Durante il periodo che precede il funerale, i membri della famiglia portano del cibo al defunto un paio di volte al giorno e parlano con loro come se fossero ancora vivi. Fino a quando il primo bufalo non sarà macellato al funerale, le loro anime non inizieranno il loro viaggio lasciando questa terra. I toraja credono che il sangue debba essere versato sul terreno per facilitare il viaggio di un’anima verso la terra delle anime. Più bufali, più sangue e più veloce è la transizione.
Il giorno del funerale devono essere sacrificati un minimo di 6 bufali d’acqua, ma si può arrivare a sacrificarne anche un centinaio. Il costo dei bufali è piuttosto elevato e ancor di più per i bufali albini che sono una rarità. Questo spiega perché a volte ci vuole un anno o più prima che il funerale possa aver luogo. La città di Rantepao è la capitale di Tana Toraja e una base perfetta per esplorare la valle e partecipare a un funerale.

Dopo il funerale le bare vengono portate, o all’interno di grotte dove sono accatastate una sopra l’altra oppure in cunicoli scavati nelle parti rocciose. Il villaggio di Lemo è uno dei luoghi di sepoltura più famosi. All’esterno dei luoghi di sepoltura, vengono posizionati i cosiddetti tau-tau, delle effigi di legno a grandezza naturale, che sono sistemate su un balcone scolpito nella parete rocciosa. Queste figure rappresentano i morti e mentre nel passato le effigi venivano scolpite in modo approssimativo, oggi lo scultore cerca proprio la somiglianza con il defunto. I parenti vengono ancora a visitare le bare e le ossa e portano loro doni di delizie terrene.

Quando un bambino muore prima di avere i denti, non viene seppellito nelle bare. Un piccolo foro è scavato nel tronco di un grande albero abbastanza grande da contenere il corpo. La madre poi avvolge il corpo in un panno e lo mette dentro. Il buco viene quindi sigillato con la corteccia e mentre l’albero guarisce nel tempo, il tronco dell’albero ne assorbirà il corpo. Il popolo Toraja infatti, crede che lo spirito del bambino cresca con l’albero.
Le cerimonie Toraja però non finiscono qui. Infatti, se si è “fortunati” è possibil assistere al ma’nene, un rito per rendere omaggio agli antenati, che si svolge dopo la raccolta del riso in agosto. I cadaveri vengono rimossi dalle loro tombe, curati e vestiti con abiti nuovi. Alcuni indossano occhiali da sole e jeans, altri abiti di raso bianco delicatamente decorati con perline e orecchini gioiello.
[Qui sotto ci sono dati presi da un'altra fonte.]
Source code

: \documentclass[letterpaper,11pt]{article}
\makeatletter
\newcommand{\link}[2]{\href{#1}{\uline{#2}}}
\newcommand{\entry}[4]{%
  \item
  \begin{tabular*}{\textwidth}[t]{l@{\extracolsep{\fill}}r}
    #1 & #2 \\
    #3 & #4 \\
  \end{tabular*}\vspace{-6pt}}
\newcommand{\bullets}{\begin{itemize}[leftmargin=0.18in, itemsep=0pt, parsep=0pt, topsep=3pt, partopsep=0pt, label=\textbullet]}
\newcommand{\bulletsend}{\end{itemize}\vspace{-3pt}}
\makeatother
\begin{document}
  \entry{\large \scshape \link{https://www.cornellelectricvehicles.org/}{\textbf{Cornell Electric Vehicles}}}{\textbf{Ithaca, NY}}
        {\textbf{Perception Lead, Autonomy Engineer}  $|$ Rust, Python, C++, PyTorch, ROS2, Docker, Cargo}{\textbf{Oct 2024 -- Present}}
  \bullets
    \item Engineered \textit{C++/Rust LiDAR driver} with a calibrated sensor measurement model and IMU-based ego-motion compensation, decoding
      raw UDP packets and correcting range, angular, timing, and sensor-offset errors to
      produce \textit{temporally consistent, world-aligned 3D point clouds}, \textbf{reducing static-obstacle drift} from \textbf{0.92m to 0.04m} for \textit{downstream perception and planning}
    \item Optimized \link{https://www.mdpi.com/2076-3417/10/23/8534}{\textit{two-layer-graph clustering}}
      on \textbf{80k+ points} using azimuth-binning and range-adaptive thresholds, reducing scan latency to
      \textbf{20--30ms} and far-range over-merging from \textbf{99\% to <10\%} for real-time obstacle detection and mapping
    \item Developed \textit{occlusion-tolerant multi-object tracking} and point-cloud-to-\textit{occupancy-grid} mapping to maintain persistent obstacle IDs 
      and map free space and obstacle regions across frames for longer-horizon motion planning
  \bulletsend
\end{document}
A noi può sembrare strano, ma i Toraja sono completamente a loro agio tra i morti. La morte per loro è molto meno definitiva che per altre culture, è più un passaggio da un luogo all’altro che una fine amara. Non è raro che le persone rimangano nelle case delle loro famiglie per anni dopo la morte. In effetti, è solo al funerale che una persona è considerata morta.
Per secoli i Toraja sono stati praticamente tagliati fuori dal resto del mondo. La loro religione tradizionale, Aluk To’dolo, una combinazione di culto degli antenati, mito e sacrificio animale, che veniva tramandata oralmente. I Toraja credevano che i loro antenati discendessero dai cieli. Dopo un funerale, sarebbero tornati nel regno delle anime nel cielo, noto come Puya.
Nel 1913 i missionari olandesi fondarono scuole a Toraja e la maggior parte della popolazione si convertì al protestantesimo o al cattolicesimo romano. Tuttavia, nonostante la pratica del cristianesimo, i riti funebri Toraja contemporanei, compreso il sacrifico del bufalo, continuano ad essere fortemente influenzati dall’antica religione. “I vecchi rituali non si stanno estinguendo, sono stati integrati nel cristianesimo”, afferma Eric Crystal Rante Allo, esperto di diritto consuetudinario.